Saved entries
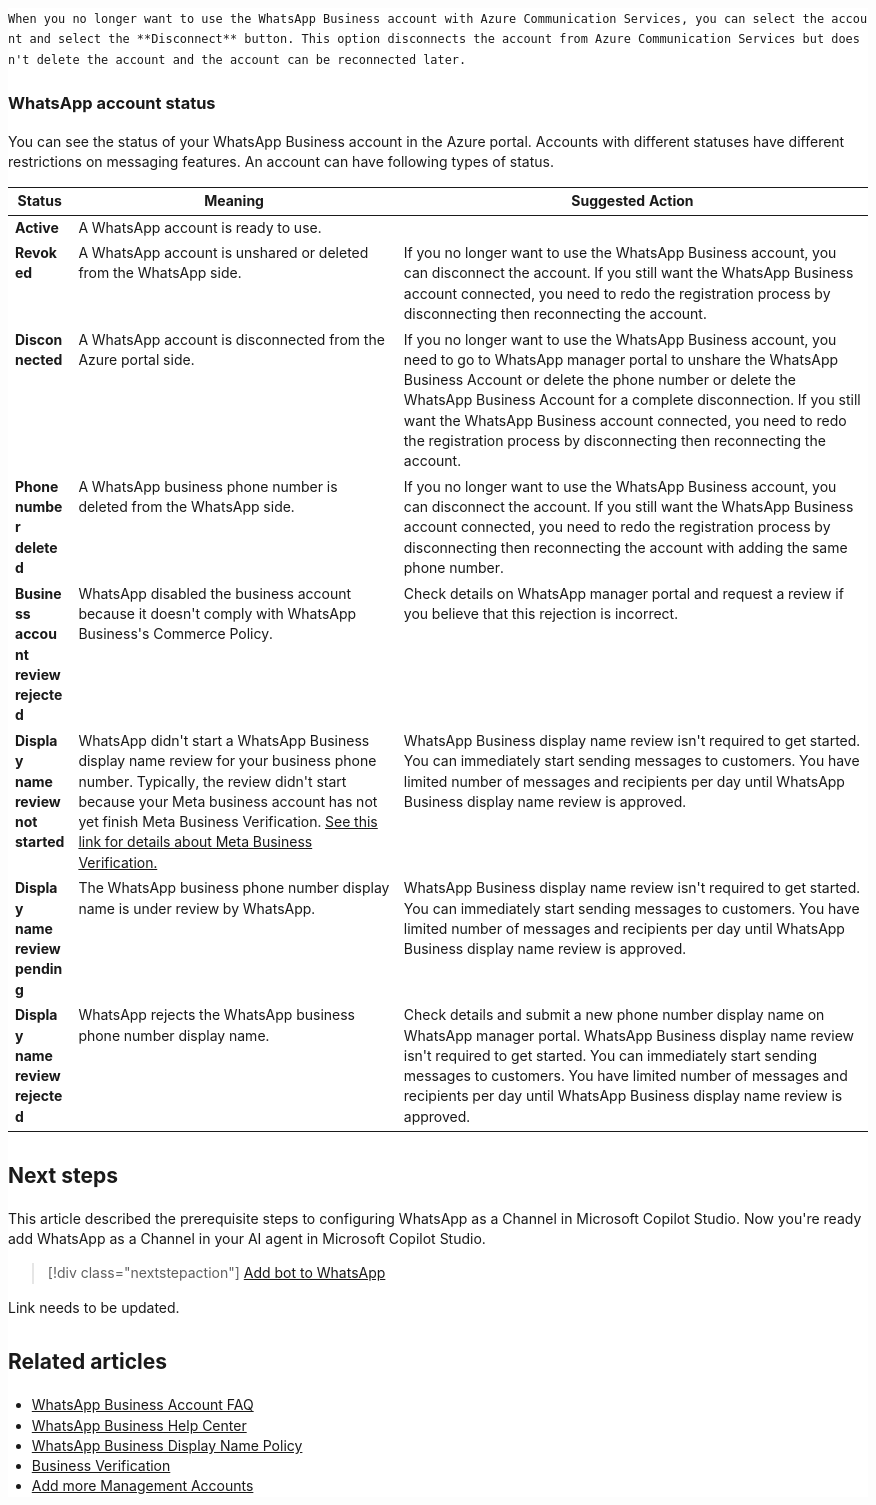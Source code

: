     When you no longer want to use the WhatsApp Business account with Azure Communication Services, you can select the account and select the **Disconnect** button. This option disconnects the account from Azure Communication Services but doesn't delete the account and the account can be reconnected later.

### WhatsApp account status

You can see the status of your WhatsApp Business account in the Azure portal. Accounts with different statuses have different restrictions on messaging features. An account can have following types of status.

| Status | Meaning | Suggested Action |
|---------------------|----------------------|-----------------------|
|**Active**| A WhatsApp account is ready to use. |  |
|**Revoked**| A WhatsApp account is unshared or deleted from the WhatsApp side. | If you no longer want to use the WhatsApp Business account, you can disconnect the account. If you still want the WhatsApp Business account connected, you need to redo the registration process by disconnecting then reconnecting the account. |
|**Disconnected**| A WhatsApp account is disconnected from the Azure portal side. | If you no longer want to use the WhatsApp Business account, you need to go to WhatsApp manager portal to unshare the WhatsApp Business Account or delete the phone number or delete the WhatsApp Business Account for a complete disconnection. If you still want the WhatsApp Business account connected, you need to redo the registration process by disconnecting then reconnecting the account. |
|**Phone number deleted**| A WhatsApp business phone number is deleted from the WhatsApp side. | If you no longer want to use the WhatsApp Business account, you can disconnect the account. If you still want the WhatsApp Business account connected, you need to redo the registration process by disconnecting then reconnecting the account with adding the same phone number. |
|**Business account review rejected**| WhatsApp disabled the business account because it doesn't comply with WhatsApp Business's Commerce Policy. | Check details on WhatsApp manager portal and request a review if you believe that this rejection is incorrect. |
|**Display name review not started**| WhatsApp didn't start a WhatsApp Business display name review for your business phone number. Typically, the review didn't start because your Meta business account has not yet finish Meta Business Verification. [See this link for details about Meta Business Verification.](https://www.facebook.com/business/help/2058515294227817) | WhatsApp Business display name review isn't required to get started. You can immediately start sending messages to customers. You have limited number of messages and recipients per day until WhatsApp Business display name review is approved. |
|**Display name review pending**| The WhatsApp business phone number display name is under review by WhatsApp. | WhatsApp Business display name review isn't required to get started. You can immediately start sending messages to customers. You have limited number of messages and recipients per day until WhatsApp Business display name review is approved. |
|**Display name review rejected**| WhatsApp rejects the WhatsApp business phone number display name. | Check details and submit a new phone number display name on WhatsApp manager portal. WhatsApp Business display name review isn't required to get started. You can immediately start sending messages to customers. You have limited number of messages and recipients per day until WhatsApp Business display name review is approved. |

## Next steps

This article described the prerequisite steps to configuring WhatsApp as a Channel in Microsoft Copilot Studio. Now you're ready add WhatsApp as a Channel in your AI agent in Microsoft Copilot Studio.

> [!div class="nextstepaction"]
> [Add bot to WhatsApp](https://review.learn.microsoft.com/en-us/microsoft-copilot-studio/publication-add-bot-to-whatsapp?branch=cc-whatsapp-405436)

Link needs to be updated.

## Related articles

-    [WhatsApp Business Account FAQ](./whatsapp-business-account-faq.md)
-    [WhatsApp Business Help Center](https://www.facebook.com/business/help/524220081677109?id=2129163877102343)
-    [WhatsApp Business Display Name Policy](https://www.facebook.com/business/help/338047025165344)
-    [Business Verification](https://www.facebook.com/business/help/1095661473946872?id=180505742745347) 
-    [Add more Management Accounts](https://www.facebook.com/business/help/2169003770027706)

▶ _WHAT YOU SHOULD DO_
All lines above from the one containing "Suggested Action |" to the one containing "name review not" must be repeated exactly, both lines included, and no others.

▶ _WRITTEN ANSWER_
| Status | Meaning | Suggested Action |
|---------------------|----------------------|-----------------------|
|**Active**| A WhatsApp account is ready to use. |  |
|**Revoked**| A WhatsApp account is unshared or deleted from the WhatsApp side. | If you no longer want to use the WhatsApp Business account, you can disconnect the account. If you still want the WhatsApp Business account connected, you need to redo the registration process by disconnecting then reconnecting the account. |
|**Disconnected**| A WhatsApp account is disconnected from the Azure portal side. | If you no longer want to use the WhatsApp Business account, you need to go to WhatsApp manager portal to unshare the WhatsApp Business Account or delete the phone number or delete the WhatsApp Business Account for a complete disconnection. If you still want the WhatsApp Business account connected, you need to redo the registration process by disconnecting then reconnecting the account. |
|**Phone number deleted**| A WhatsApp business phone number is deleted from the WhatsApp side. | If you no longer want to use the WhatsApp Business account, you can disconnect the account. If you still want the WhatsApp Business account connected, you need to redo the registration process by disconnecting then reconnecting the account with adding the same phone number. |
|**Business account review rejected**| WhatsApp disabled the business account because it doesn't comply with WhatsApp Business's Commerce Policy. | Check details on WhatsApp manager portal and request a review if you believe that this rejection is incorrect. |
|**Display name review not started**| WhatsApp didn't start a WhatsApp Business display name review for your business phone number. Typically, the review didn't start because your Meta business account has not yet finish Meta Business Verification. [See this link for details about Meta Business Verification.](https://www.facebook.com/business/help/2058515294227817) | WhatsApp Business display name review isn't required to get started. You can immediately start sending messages to customers. You have limited number of messages and recipients per day until WhatsApp Business display name review is approved. |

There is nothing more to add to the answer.